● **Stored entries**
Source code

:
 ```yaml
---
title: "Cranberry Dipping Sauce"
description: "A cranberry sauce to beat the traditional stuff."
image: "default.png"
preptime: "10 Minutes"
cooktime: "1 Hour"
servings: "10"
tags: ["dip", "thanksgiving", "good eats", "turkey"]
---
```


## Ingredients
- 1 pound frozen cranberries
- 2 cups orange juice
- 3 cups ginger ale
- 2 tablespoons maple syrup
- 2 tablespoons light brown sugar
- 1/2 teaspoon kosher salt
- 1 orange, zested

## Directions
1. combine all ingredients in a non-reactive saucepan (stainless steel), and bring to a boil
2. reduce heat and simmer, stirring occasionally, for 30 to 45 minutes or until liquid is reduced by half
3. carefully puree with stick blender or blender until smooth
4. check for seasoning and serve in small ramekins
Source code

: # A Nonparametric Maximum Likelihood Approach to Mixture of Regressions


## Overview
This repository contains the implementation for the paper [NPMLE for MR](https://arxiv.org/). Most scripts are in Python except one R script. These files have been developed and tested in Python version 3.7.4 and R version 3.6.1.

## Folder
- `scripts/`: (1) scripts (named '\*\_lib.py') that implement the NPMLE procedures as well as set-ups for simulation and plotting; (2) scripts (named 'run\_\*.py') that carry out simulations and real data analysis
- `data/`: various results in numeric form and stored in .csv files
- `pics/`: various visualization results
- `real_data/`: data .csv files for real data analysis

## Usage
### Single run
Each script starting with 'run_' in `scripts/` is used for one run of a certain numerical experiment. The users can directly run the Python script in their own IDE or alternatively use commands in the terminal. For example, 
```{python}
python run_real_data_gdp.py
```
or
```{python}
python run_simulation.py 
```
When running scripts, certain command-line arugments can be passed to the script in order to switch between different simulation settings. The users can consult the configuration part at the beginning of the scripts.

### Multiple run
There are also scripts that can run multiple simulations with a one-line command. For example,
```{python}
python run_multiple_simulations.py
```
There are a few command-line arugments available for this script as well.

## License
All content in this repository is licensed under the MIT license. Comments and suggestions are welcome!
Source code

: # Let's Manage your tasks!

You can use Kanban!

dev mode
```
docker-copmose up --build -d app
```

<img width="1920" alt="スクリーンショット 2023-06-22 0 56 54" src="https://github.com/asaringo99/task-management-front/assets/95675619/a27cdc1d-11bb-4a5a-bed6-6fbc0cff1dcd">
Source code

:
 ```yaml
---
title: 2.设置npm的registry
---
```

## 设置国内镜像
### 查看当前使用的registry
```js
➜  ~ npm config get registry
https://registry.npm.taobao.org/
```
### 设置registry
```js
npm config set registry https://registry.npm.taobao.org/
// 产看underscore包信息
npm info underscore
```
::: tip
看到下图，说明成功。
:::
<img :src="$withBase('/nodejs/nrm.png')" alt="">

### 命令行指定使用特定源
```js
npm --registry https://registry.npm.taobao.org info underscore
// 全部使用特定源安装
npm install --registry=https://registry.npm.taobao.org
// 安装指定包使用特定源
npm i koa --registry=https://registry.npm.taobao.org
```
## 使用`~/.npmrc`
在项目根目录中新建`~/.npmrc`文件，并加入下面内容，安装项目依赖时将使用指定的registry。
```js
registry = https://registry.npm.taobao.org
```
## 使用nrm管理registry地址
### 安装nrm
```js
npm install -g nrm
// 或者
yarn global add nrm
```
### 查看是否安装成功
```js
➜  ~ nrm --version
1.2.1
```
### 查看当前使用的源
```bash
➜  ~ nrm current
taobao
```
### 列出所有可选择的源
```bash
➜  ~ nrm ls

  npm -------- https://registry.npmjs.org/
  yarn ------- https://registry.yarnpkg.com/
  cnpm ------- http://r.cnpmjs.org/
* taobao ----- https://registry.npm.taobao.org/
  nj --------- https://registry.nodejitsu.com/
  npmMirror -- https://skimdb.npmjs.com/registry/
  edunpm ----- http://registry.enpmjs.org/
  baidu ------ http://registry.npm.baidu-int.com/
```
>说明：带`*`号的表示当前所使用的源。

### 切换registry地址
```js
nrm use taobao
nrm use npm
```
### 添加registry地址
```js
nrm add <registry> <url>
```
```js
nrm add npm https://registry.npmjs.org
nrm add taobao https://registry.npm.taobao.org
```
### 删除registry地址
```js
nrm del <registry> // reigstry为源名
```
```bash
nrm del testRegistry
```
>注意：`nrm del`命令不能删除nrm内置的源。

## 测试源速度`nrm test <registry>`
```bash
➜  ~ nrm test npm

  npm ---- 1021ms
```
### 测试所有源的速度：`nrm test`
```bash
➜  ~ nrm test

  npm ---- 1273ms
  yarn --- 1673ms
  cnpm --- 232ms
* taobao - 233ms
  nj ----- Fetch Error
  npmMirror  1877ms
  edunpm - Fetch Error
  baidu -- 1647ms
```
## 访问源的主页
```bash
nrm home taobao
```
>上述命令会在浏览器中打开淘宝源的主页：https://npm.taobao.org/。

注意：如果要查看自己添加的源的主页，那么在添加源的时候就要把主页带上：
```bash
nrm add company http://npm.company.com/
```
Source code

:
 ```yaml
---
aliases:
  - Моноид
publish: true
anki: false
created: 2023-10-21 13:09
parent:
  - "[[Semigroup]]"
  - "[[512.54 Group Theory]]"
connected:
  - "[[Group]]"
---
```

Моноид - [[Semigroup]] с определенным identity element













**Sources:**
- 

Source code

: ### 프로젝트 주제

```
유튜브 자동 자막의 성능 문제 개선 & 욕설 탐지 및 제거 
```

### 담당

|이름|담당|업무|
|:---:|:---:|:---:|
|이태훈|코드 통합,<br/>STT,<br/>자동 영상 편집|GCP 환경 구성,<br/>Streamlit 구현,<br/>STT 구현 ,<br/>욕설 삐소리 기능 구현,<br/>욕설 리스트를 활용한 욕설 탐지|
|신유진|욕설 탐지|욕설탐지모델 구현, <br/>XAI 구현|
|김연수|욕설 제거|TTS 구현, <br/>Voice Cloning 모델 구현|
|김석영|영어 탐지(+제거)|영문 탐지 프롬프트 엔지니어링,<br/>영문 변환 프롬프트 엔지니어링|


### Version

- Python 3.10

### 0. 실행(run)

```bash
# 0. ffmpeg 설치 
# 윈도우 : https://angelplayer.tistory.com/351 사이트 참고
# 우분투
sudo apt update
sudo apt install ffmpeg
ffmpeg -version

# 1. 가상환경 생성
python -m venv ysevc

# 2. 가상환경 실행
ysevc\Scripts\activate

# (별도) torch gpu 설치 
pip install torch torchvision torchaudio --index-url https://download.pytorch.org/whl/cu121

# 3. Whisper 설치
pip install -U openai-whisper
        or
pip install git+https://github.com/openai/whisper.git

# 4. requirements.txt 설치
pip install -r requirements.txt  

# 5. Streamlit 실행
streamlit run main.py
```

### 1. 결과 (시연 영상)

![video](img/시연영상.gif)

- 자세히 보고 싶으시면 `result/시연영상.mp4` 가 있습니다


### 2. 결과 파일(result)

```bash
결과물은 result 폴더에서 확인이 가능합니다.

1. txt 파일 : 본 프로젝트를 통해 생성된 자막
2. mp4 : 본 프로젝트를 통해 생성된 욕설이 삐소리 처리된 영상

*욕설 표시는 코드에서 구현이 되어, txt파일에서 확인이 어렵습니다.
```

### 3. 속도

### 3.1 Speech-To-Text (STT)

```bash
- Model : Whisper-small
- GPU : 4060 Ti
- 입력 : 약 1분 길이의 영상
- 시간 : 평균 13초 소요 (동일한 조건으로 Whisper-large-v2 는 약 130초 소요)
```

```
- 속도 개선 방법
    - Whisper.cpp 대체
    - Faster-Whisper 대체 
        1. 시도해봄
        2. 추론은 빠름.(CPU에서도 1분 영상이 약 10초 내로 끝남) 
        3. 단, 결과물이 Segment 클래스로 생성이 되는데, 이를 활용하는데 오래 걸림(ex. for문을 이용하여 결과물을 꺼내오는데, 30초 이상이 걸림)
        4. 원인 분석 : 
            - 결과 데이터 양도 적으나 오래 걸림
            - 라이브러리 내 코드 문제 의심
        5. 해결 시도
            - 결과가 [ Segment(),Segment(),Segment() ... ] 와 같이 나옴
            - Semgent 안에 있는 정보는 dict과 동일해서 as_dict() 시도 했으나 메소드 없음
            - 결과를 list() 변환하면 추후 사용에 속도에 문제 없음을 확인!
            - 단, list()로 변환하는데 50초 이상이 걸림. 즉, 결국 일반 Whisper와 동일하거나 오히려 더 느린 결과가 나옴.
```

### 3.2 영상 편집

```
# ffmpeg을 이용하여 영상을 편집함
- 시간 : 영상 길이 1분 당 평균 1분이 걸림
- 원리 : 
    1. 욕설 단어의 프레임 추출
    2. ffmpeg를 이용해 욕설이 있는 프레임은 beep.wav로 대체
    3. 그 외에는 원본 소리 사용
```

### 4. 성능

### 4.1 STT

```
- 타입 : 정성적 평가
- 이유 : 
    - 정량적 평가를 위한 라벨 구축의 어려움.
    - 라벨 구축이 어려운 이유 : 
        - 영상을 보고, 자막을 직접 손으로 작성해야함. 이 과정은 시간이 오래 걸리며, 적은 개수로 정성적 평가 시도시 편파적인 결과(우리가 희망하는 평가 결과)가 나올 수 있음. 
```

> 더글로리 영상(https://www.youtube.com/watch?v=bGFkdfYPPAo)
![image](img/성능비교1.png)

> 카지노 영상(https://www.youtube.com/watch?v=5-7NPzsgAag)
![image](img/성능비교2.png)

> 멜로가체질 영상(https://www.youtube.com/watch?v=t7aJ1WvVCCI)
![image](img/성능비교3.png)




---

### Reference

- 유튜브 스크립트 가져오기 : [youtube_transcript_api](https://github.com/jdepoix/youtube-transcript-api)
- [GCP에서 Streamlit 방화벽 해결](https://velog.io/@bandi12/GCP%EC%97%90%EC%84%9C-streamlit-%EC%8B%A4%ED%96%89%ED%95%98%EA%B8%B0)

● **WHAT THIS TASK INVOLVES**
Extract every line of the records above that contains the word "NPMLE".

● **RESPONSE FOR THIS EXERCISE**
This repository contains the implementation for the paper [NPMLE for MR](https://arxiv.org/). Most scripts are in Python except one R script. These files have been developed and tested in Python version 3.7.4 and R version 3.6.1.
- `scripts/`: (1) scripts (named '\*\_lib.py') that implement the NPMLE procedures as well as set-ups for simulation and plotting; (2) scripts (named 'run\_\*.py') that carry out simulations and real data analysis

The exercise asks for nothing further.